Elemental, a veces, querido Watson
No intento un recuento riguroso sobre la creación literaria repartida en sus géneros, aventuro una afirmación: el policiaco es el que acumula más obras, de toda laya; un detective-policía-justiciero-antihéroe soluciona casos, da su merecido a los malos, a veces a los buenos, y termina sumido en la soledad, moralmente inubicable e incomprendido. Pero con estos rasgos, más o menos, el autor o la autora logra diferentes calidades de personajes; unos despiden el aroma de saberse leídos y nos dejan el regusto de que se entienden ficticios, mera invención hueca para pasar el tiempo; es decir, no todos los protagonistas de este género literario convocan a los leyentes a un mundo imaginario pleno y les dan ciudadanía en él, los hay falsos en la falsedad, apalabradas mudas de piel para que cada cual las vista y se inmiscuya superficialmente en una efímera construcción mental.
Otros personajes no son disfraz de ocasión sino compañeros de viaje e interlocutores constantes; alteran nuestra realidad porque van por la suya sin necesidad de estar al tanto de que son leídos por nosotros; personajes, no alter egos fugaces, que resuellan en un espacio que le es propio pero no propicio, sus autores descreen del facilismo de montar escenarios cómodos, a la medida, para que hagan lo suyo, más bien los inoculan en la otra protagonista indispensable de la literatura negra, una dada de antemano y que admite todas las lecturas y todas le vienen bien: la ciudad; en ella, este tipo de personajes debe buscarse y buscar la vida, la muerte y a un tiempo darnos pistas sobre cómo desde la volición que no claudica y lo impensado se compone el destino, el suyo, que suele estar representado por una soledad ineluctable y por la obligación de morar en un margen que, cuando el deber autoimpuesto los impele a obrar su versión del bien, puede correrse al centro.

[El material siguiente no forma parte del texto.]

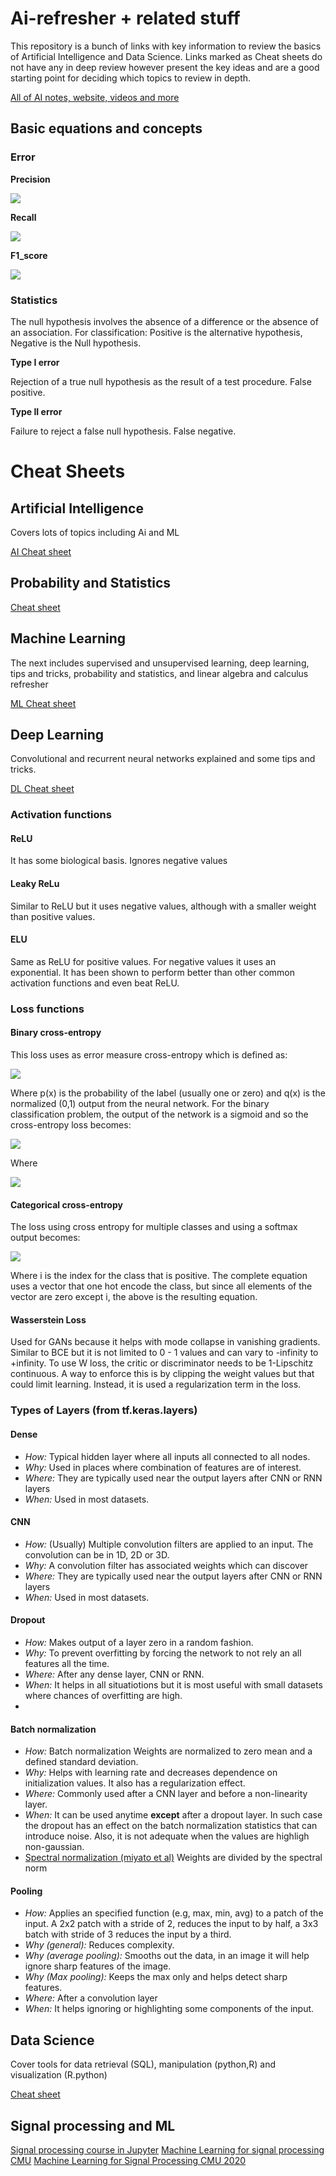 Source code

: # Ai-refresher + related stuff

This repository is a bunch of links with key information to review the basics of Artificial Intelligence and Data Science. Links marked as Cheat sheets do not have any in deep review however present the key ideas and are a good starting point for deciding which topics to review in depth.

[All of AI notes, website, videos and more](https://aman.ai/)

## Basic equations and concepts

### Error

**Precision**

<img src="https://render.githubusercontent.com/render/math?math=\Large \frac{tp}{tp%2Bfp}">

**Recall**

<img src="https://render.githubusercontent.com/render/math?math=\Large \frac{tp}{tp%2Bfn}">

**F1_score**

<img src="https://render.githubusercontent.com/render/math?math=\Large \frac{2\cdot tp}{2\cdot tp%2Bfp%2Bfn}">

### Statistics 
The null hypothesis involves the absence of a difference or the absence of an association. For classification: Positive is the alternative hypothesis, Negative is the Null hypothesis.

**Type I error**

Rejection of a true null hypothesis as the result of a test procedure. False positive.

**Type II error**

Failure to reject a false null hypothesis. False negative.


# Cheat Sheets
## Artificial Intelligence
Covers lots of topics including Ai and ML

[AI Cheat sheet](https://stanford.edu/~shervine/teaching/cs-221/)

## Probability and Statistics

[Cheat sheet](https://stanford.edu/~shervine/teaching/cme-106/)

## Machine Learning
The next includes supervised and unsupervised learning, deep learning, tips and tricks, probability and statistics, and linear algebra and calculus refresher

[ML Cheat sheet](https://stanford.edu/~shervine/teaching/cs-229/)

## Deep Learning

Convolutional and recurrent neural networks explained and some tips and tricks.

[DL Cheat sheet](https://stanford.edu/~shervine/teaching/cs-230/)

### Activation functions
#### ReLU
It has some biological basis. Ignores negative values

#### Leaky ReLu
Similar to ReLU but it uses negative values, although with a smaller weight than positive values.

#### ELU
Same as ReLU for positive values. For negative values it uses an exponential. It has been shown to perform better than other common activation functions and even beat ReLU.

### Loss functions

#### Binary cross-entropy
This loss uses as error measure cross-entropy which is defined as:

<img src="https://render.githubusercontent.com/render/math?math=\Large CE= \sum_{x\in X} p(x) \cdot log(q(x))">

Where p(x) is the probability of the label (usually one or zero) and q(x) is the normalized (0,1) output from the neural network.
For the binary classification problem, the output of the network is a sigmoid and so the cross-entropy loss becomes:

<img src="https://render.githubusercontent.com/render/math?math=\Large CE= -t_i \cdot log(f(s_i) -(1-t_i) \cdot log(1-f(s_i) ">

Where

<img src="https://render.githubusercontent.com/render/math?math=\Large f(s_i)=\frac{1}{1%2Be^{-s_i}} ">


#### Categorical cross-entropy

The loss using cross entropy for multiple classes and using a softmax output becomes:

<img src="https://render.githubusercontent.com/render/math?math=\Large CE= log(\frac{ e^{s_i} }{\sum_{j\in J} e^{s_j}} )">

Where i is the index for the class that is positive. The complete equation uses a vector that one hot encode the class, but since all elements of the vector are zero except i, the above is the resulting equation.


#### Wasserstein Loss
Used for GANs because it helps with mode collapse in vanishing gradients. Similar to BCE but it is not limited to 0 - 1 values and can vary to -infinity to +infinity. To use W loss, the critic or discriminator needs to be 1-Lipschitz continuous. A way to enforce this is by clipping the weight values but that could limit learning. Instead, it is used a regularization term in the loss.

### Types of Layers (from tf.keras.layers)

#### Dense
- *How:* Typical hidden layer where all inputs all connected to all nodes. 
- *Why:* Used in places where combination of features are of interest. 
- *Where:* They are typically used near the output layers after CNN or RNN layers
- *When:* Used in most datasets.


#### CNN
- *How:* (Usually) Multiple convolution filters are applied to an input. The convolution can be in 1D, 2D or 3D. 
- *Why:* A convolution filter has associated weights which can discover
- *Where:* They are typically used near the output layers after CNN or RNN layers
- *When:* Used in most datasets.


#### Dropout
- *How:* Makes output of a layer zero in a random fashion. 
- *Why:* To prevent overfitting by forcing the network to not rely an all features all the time. 
- *Where:* After any dense layer, CNN or RNN. 
- *When:* It helps in all situatiotions but it is most useful with small datasets where chances of overfitting are high.
- 
#### Batch normalization
- *How:* Batch normalization Weights are normalized to zero mean and a defined standard deviation.
- *Why:* Helps with learning rate and decreases dependence on initialization values. It also has a regularization effect.
- *Where:* Commonly used after a CNN layer and before a non-linearity layer.
- *When:* It can be used anytime **except** after a dropout layer. In such case the dropout has an effect on the batch normalization statistics that can introduce noise. Also, it is not adequate when the values are highligh non-gaussian.
- [Spectral normalization (miyato et al)](https://arxiv.org/pdf/1802.05957.pdf) Weights are divided by the spectral norm

#### Pooling

- *How:* Applies an specified function (e.g, max, min, avg) to a patch of the input. A 2x2 patch with a stride of 2, reduces the input to by half, a 3x3 batch with stride of 3 reduces the input by a third. 
- *Why (general):* Reduces complexity.
- *Why (average pooling):* Smooths out the data, in an image it will help ignore sharp features of the image. 
- *Why (Max pooling):* Keeps the max only and helps detect sharp features.
- *Where:* After a convolution layer
- *When:* It helps ignoring or highlighting some components of the input.

## Data Science

Cover tools for data retrieval (SQL), manipulation (python,R)  and visualization (R.python)

[Cheat sheet](https://www.mit.edu/~amidi/teaching/data-science-tools/)

## Signal processing and ML
[Signal processing course in Jupyter](https://dartbrains.org/content/Instructors.html)
[Machine Learning for signal processing CMU](http://www.cs.cmu.edu/~11755/lectures/lectures.html)
[Machine Learning for Signal Processing CMU 2020](https://teamia.io/)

Creo, y el verbo supone indecisión porque esto no es un ensayo literario (eso está claro), que en las novelas policiacas quien revela y resuelve el misterio no hace sino armar y narrar con coherencia (la que toca a cada novela o cuento) la hilera de fatalidades que confluyeron para que los eventos sucedieran como sucedieron, y el protagonista mismo es, pero esto sólo lo saben los lectores, una de las fatalidades. De ahí que el género goce de la salud que el número de volúmenes publicados evidencia: merced a él experimentamos vivencias remotas a la rutina, por cualquiera de los dos mecanismos, ya sea si nos investimos con la zalea que los escritores disponen para que sintamos que el personaje podríamos ser nosotros, o si habitamos el fingimiento literario en carácter de espectadores privilegiados: inmiscuidos en los detalles más sórdidos e íntimos, en diálogo personal con los personajes y con su medio. Ante el primer mecanismo la magia cesa al cerrar el volumen; en el segundo continuamos, al menos un poco, siendo ese otro que fuimos mientras leíamos y comenzamos a mirar el entorno real asidos a los saberes y actitudes nuevos que la ficción nos proveyó; cosa que, por lo demás, sucede con la buena literatura de cualquier género.
Llegado a este claro del texto pregunto, a lo mejor como algunos y algunas: y todo lo anterior, qué. Si es tan fácil borrar no debí dejar correr la escritura al punto de cuestionar su sentido; tal vez el causante es este momento del verano o el hastío fruto del proceso electoral y se me impuso contar sobre la sospecha en que lo importante está en el arte, en la poesía, en las novelas. Ni modo. Pero para que el texto no sea un desperdicio entero, deslizo un amago de vínculo: la proliferación de libros de índole policiaca se debe a que relatan urbes que conocemos bien y no existen, que padecen injusticias de las que extraliterariamente atestiguamos todos los días pero que recreadas hacen posible lo que fuera del libro es inalcanzable: hay quien llega y las enfrenta y las sacude agarradas del cogote y nos salva físicamente y, por todo esto, también nos redime.